• [Assigned task]
In how many lines of these records does the word "celor" appear? Give the number by itself.

• [Supplied records]

━━━━━━

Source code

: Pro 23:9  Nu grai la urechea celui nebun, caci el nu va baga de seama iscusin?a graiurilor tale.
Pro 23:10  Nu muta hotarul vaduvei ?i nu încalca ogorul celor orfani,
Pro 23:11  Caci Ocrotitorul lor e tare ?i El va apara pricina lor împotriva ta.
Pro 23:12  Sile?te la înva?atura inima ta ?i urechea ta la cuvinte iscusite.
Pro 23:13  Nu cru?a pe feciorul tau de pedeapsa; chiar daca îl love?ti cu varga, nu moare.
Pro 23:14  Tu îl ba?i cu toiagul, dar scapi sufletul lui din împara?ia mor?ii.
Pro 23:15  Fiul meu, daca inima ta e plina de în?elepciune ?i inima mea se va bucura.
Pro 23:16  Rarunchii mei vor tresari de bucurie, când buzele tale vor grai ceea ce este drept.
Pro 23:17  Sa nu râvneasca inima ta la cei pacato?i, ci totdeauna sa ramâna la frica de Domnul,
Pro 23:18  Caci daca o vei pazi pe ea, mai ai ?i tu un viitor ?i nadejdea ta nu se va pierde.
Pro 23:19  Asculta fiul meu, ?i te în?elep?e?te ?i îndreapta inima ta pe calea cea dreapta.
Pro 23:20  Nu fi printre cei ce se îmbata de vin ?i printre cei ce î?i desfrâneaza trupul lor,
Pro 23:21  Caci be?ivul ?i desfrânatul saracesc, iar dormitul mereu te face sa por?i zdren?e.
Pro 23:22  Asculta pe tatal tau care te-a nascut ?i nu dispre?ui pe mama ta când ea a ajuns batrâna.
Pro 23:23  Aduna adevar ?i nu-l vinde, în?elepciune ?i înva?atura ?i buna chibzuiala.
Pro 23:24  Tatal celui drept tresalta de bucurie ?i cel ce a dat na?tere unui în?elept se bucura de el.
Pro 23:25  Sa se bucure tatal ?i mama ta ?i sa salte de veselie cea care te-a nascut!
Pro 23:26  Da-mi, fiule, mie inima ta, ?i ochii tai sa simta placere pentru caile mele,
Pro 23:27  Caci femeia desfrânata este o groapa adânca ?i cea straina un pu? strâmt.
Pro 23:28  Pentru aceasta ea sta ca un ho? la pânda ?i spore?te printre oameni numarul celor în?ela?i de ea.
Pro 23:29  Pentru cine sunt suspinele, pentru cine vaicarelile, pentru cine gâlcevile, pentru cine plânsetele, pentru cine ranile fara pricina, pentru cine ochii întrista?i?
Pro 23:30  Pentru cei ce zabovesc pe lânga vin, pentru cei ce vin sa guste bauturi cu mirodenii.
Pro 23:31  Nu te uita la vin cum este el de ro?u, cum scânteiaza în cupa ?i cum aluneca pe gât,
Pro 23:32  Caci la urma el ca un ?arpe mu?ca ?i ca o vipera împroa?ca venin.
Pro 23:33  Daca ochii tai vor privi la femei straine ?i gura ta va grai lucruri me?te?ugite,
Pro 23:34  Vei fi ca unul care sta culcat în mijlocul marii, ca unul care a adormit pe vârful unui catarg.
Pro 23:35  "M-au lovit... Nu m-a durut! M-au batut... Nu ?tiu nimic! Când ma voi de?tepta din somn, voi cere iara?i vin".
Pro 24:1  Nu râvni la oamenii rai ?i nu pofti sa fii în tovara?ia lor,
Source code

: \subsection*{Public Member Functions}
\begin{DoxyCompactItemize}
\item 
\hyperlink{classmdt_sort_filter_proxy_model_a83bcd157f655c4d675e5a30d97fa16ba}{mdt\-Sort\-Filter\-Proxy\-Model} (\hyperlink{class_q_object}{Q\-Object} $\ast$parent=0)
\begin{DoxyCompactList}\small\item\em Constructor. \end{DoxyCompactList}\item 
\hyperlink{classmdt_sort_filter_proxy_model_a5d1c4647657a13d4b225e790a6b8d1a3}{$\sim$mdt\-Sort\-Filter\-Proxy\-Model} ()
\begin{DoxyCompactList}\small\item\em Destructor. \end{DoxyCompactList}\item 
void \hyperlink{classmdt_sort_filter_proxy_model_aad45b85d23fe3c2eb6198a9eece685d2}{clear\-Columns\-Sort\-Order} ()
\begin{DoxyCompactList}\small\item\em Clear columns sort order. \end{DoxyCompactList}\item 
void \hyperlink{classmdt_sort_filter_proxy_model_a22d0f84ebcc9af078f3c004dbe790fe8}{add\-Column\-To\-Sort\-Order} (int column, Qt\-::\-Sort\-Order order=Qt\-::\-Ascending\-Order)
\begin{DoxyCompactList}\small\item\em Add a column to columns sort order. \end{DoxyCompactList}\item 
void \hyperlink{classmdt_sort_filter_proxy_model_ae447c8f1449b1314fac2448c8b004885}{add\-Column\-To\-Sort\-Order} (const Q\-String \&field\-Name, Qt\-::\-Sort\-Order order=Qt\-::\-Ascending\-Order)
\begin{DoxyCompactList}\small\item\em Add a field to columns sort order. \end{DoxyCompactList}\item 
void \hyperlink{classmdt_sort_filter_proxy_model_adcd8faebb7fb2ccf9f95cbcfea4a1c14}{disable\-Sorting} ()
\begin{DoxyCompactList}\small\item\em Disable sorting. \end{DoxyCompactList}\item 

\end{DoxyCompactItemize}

━━━━━━

• [Written answer]
2